Records for the task below:

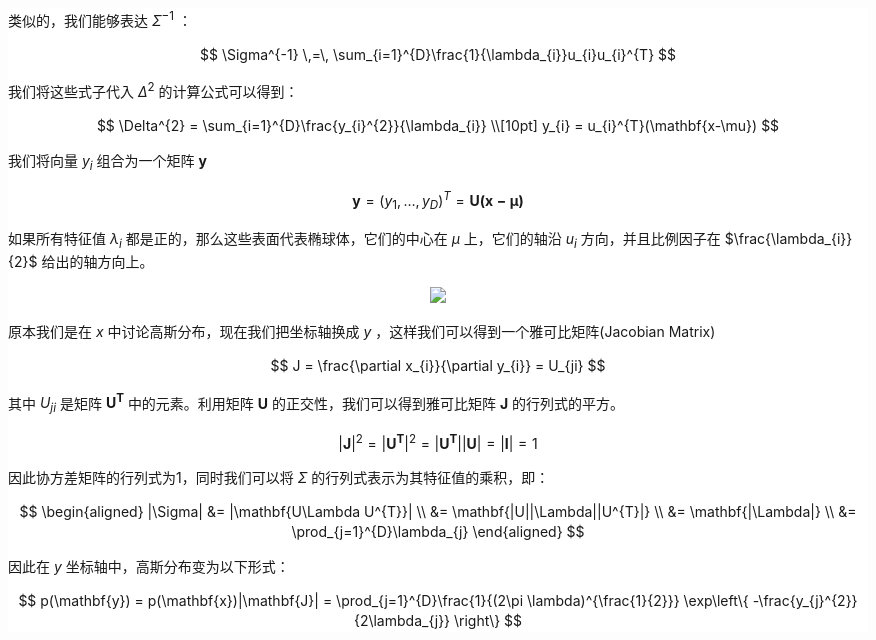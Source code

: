 类似的，我们能够表达 $\Sigma^{-1}$ ：

$$
\Sigma^{-1} \,=\, \sum_{i=1}^{D}\frac{1}{\lambda_{i}}u_{i}u_{i}^{T}
$$

我们将这些式子代入 $\Delta^{2}$ 的计算公式可以得到：

$$
\Delta^{2} = \sum_{i=1}^{D}\frac{y_{i}^{2}}{\lambda_{i}}
\\[10pt]
y_{i} = u_{i}^{T}(\mathbf{x-\mu})
$$

我们将向量 $y_{i}$ 组合为一个矩阵 $\mathbf{y}$

$$
\mathbf{y} = (y_{1},\dots,y_{D})^{T} = \mathbf{U(x-\mu)}
$$

如果所有特征值 $\lambda_{i}$ 都是正的，那么这些表面代表椭球体，它们的中心在 $\mu$ 上，它们的轴沿 $u_{i}$ 方向，并且比例因子在 $\frac{\lambda_{i}}{2}$ 给出的轴方向上。

<center>
<img src="../imgs/Gaussian_Distribution.png" width="400">
</center>

原本我们是在 $x$ 中讨论高斯分布，现在我们把坐标轴换成 $y$ ，这样我们可以得到一个雅可比矩阵(Jacobian Matrix)

$$
J = \frac{\partial x_{i}}{\partial y_{i}} = U_{ji}
$$

其中 $U_{ji}$ 是矩阵 $\mathbf{U^{T}}$ 中的元素。利用矩阵 $\mathbf{U}$ 的正交性，我们可以得到雅可比矩阵 $\mathbf{J}$ 的行列式的平方。

$$
|\mathbf{J}|^{2} = |\mathbf{U^{T}}|^{2} = |\mathbf{U^{T}}||\mathbf{U}| = |\mathbf{I}| = 1
$$

因此协方差矩阵的行列式为1，同时我们可以将 $\Sigma$ 的行列式表示为其特征值的乘积，即：

$$
\begin{aligned}
|\Sigma| &=  |\mathbf{U\Lambda U^{T}}|
\\
&= \mathbf{|U||\Lambda||U^{T}|}
\\
&= \mathbf{|\Lambda|}
\\
&= \prod_{j=1}^{D}\lambda_{j}
\end{aligned}
$$

因此在 $y$ 坐标轴中，高斯分布变为以下形式：

$$
p(\mathbf{y}) = p(\mathbf{x})|\mathbf{J}| = \prod_{j=1}^{D}\frac{1}{(2\pi \lambda)^{\frac{1}{2}}} \exp\left\{ -\frac{y_{j}^{2}}{2\lambda_{j}} \right\}
$$
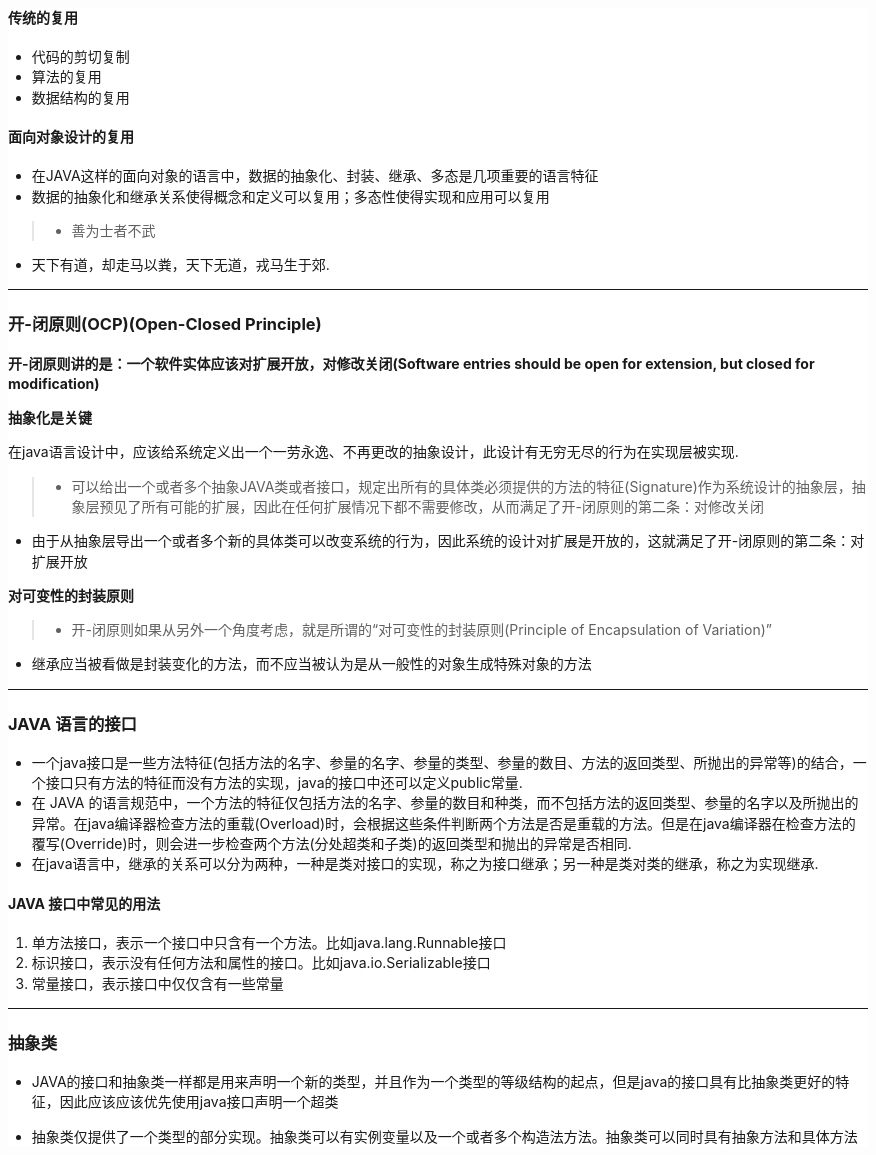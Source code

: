 #### 传统的复用

- 代码的剪切复制
- 算法的复用
- 数据结构的复用

#### 面向对象设计的复用

- 在JAVA这样的面向对象的语言中，数据的抽象化、封装、继承、多态是几项重要的语言特征
- 数据的抽象化和继承关系使得概念和定义可以复用；多态性使得实现和应用可以复用

> - 善为士者不武
- 天下有道，却走马以粪，天下无道，戎马生于郊.

---

### 开-闭原则(OCP)(Open-Closed Principle)

**开-闭原则讲的是：一个软件实体应该对扩展开放，对修改关闭(Software entries should be open for extension, but closed for modification)**

**抽象化是关键**

在java语言设计中，应该给系统定义出一个一劳永逸、不再更改的抽象设计，此设计有无穷无尽的行为在实现层被实现.

> - 可以给出一个或者多个抽象JAVA类或者接口，规定出所有的具体类必须提供的方法的特征(Signature)作为系统设计的抽象层，抽象层预见了所有可能的扩展，因此在任何扩展情况下都不需要修改，从而满足了开-闭原则的第二条：对修改关闭
- 由于从抽象层导出一个或者多个新的具体类可以改变系统的行为，因此系统的设计对扩展是开放的，这就满足了开-闭原则的第二条：对扩展开放

**对可变性的封装原则**

> - 开-闭原则如果从另外一个角度考虑，就是所谓的“对可变性的封装原则(Principle of Encapsulation of Variation)”
- 继承应当被看做是封装变化的方法，而不应当被认为是从一般性的对象生成特殊对象的方法

---

### JAVA 语言的接口

- 一个java接口是一些方法特征(包括方法的名字、参量的名字、参量的类型、参量的数目、方法的返回类型、所抛出的异常等)的结合，一个接口只有方法的特征而没有方法的实现，java的接口中还可以定义public常量.
- 在 JAVA 的语言规范中，一个方法的特征仅包括方法的名字、参量的数目和种类，而不包括方法的返回类型、参量的名字以及所抛出的异常。在java编译器检查方法的重载(Overload)时，会根据这些条件判断两个方法是否是重载的方法。但是在java编译器在检查方法的覆写(Override)时，则会进一步检查两个方法(分处超类和子类)的返回类型和抛出的异常是否相同.
- 在java语言中，继承的关系可以分为两种，一种是类对接口的实现，称之为接口继承；另一种是类对类的继承，称之为实现继承.

#### JAVA 接口中常见的用法

1. 单方法接口，表示一个接口中只含有一个方法。比如java.lang.Runnable接口
2. 标识接口，表示没有任何方法和属性的接口。比如java.io.Serializable接口
3. 常量接口，表示接口中仅仅含有一些常量

---

### 抽象类

- JAVA的接口和抽象类一样都是用来声明一个新的类型，并且作为一个类型的等级结构的起点，但是java的接口具有比抽象类更好的特征，因此应该应该优先使用java接口声明一个超类

- 抽象类仅提供了一个类型的部分实现。抽象类可以有实例变量以及一个或者多个构造法方法。抽象类可以同时具有抽象方法和具体方法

End of Records for the task.

> **What needs to be done**
Scan the entries above and return each line that holds "对修改关闭".

> **Result of this exercise**
**开-闭原则讲的是：一个软件实体应该对扩展开放，对修改关闭(Software entries should be open for extension, but closed for modification)**
> - 可以给出一个或者多个抽象JAVA类或者接口，规定出所有的具体类必须提供的方法的特征(Signature)作为系统设计的抽象层，抽象层预见了所有可能的扩展，因此在任何扩展情况下都不需要修改，从而满足了开-闭原则的第二条：对修改关闭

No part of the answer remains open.